[Collection entries]
★ ★ ★ ★

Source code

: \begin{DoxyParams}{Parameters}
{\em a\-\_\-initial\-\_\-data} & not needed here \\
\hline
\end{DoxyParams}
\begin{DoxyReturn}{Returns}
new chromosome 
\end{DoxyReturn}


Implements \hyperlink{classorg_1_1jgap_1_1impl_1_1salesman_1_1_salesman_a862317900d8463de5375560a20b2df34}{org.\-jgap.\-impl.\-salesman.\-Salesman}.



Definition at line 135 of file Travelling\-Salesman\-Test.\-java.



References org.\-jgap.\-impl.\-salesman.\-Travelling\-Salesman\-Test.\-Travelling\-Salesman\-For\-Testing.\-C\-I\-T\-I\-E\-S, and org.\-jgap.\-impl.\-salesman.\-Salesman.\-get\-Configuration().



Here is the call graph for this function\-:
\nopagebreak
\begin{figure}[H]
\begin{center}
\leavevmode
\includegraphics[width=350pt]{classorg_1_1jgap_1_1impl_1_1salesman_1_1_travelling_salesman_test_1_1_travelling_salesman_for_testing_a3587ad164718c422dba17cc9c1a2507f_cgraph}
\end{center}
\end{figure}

★ ★ ★ ★

_Exercise directions_. What lines above mention "DoxyReturn"? Copy each one.

_Completed exercise_.
\begin{DoxyReturn}{Returns}
\end{DoxyReturn}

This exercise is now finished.